** Entries supplied follows **
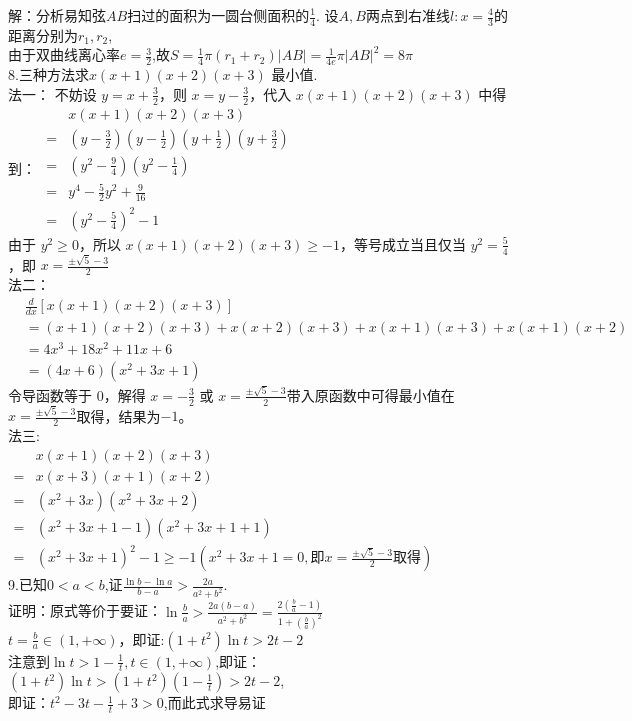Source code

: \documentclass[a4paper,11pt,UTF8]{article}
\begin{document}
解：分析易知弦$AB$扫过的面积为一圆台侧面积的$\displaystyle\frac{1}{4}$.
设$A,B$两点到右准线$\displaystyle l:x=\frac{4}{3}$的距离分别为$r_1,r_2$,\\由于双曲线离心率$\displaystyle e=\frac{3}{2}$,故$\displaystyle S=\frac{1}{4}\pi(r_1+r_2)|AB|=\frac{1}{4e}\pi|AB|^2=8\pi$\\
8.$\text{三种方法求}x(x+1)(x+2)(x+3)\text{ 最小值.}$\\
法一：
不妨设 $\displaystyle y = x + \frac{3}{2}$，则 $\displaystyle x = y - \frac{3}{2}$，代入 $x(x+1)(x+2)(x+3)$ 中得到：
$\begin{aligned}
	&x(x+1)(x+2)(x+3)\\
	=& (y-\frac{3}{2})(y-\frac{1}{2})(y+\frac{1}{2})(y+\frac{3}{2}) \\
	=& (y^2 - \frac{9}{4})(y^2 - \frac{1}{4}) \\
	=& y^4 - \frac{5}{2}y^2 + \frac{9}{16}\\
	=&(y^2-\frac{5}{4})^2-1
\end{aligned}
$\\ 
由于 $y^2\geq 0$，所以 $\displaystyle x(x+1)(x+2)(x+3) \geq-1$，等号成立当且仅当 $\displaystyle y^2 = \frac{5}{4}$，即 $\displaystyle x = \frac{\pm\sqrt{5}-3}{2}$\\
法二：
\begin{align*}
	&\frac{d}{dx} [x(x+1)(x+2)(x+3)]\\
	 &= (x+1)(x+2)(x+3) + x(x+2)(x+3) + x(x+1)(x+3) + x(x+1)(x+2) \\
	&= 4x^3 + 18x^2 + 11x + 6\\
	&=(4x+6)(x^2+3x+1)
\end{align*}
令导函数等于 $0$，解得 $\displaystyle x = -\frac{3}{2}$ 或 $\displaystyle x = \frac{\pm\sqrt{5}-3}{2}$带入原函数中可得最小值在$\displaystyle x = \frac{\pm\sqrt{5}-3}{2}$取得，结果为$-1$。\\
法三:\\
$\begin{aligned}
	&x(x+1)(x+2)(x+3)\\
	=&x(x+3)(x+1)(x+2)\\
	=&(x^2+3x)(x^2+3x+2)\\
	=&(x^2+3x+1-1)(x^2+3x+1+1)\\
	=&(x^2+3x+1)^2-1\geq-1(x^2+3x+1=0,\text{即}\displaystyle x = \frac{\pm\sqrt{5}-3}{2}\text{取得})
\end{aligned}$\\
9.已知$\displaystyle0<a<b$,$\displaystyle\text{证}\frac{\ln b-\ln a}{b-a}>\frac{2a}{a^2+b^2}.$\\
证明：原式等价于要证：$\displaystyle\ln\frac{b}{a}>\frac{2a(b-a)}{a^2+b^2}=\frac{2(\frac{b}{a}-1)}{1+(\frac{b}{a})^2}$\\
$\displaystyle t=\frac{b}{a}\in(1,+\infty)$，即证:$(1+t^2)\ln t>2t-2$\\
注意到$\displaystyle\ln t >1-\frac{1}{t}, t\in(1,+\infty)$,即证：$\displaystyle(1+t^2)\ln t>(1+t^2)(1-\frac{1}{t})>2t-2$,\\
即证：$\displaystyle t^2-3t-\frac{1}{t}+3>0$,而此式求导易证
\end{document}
** End of Entries supplied **
** Entries supplied follows **
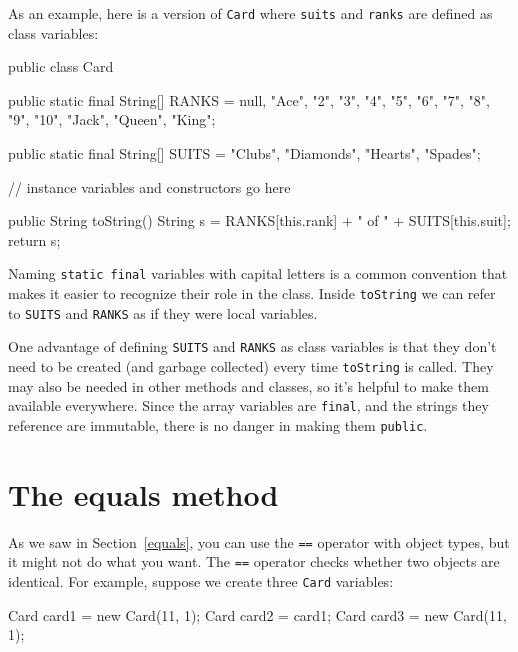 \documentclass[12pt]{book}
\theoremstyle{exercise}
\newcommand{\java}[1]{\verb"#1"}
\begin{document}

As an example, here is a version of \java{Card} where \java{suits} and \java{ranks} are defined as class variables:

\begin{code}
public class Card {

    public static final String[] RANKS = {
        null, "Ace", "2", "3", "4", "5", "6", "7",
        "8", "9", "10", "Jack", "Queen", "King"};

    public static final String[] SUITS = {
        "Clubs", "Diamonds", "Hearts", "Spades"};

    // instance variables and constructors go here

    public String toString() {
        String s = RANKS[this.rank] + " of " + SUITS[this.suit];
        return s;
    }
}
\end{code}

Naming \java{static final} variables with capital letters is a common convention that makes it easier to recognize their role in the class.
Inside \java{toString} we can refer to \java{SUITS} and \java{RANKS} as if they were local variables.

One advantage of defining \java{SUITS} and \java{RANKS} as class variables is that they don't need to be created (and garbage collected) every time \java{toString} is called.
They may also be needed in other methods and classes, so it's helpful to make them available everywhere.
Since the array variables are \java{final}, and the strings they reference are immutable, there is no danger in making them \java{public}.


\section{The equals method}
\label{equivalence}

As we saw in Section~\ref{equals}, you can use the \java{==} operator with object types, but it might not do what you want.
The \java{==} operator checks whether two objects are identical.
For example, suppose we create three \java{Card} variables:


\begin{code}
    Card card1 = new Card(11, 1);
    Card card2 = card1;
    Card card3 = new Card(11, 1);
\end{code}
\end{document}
** End of Entries supplied **
▸ Task to complete
If a line in the entries contains "example", copy it.

▸ Answer to this task
As an example, here is a version of \java{Card} where \java{suits} and \java{ranks} are defined as class variables:
For example, suppose we create three \java{Card} variables:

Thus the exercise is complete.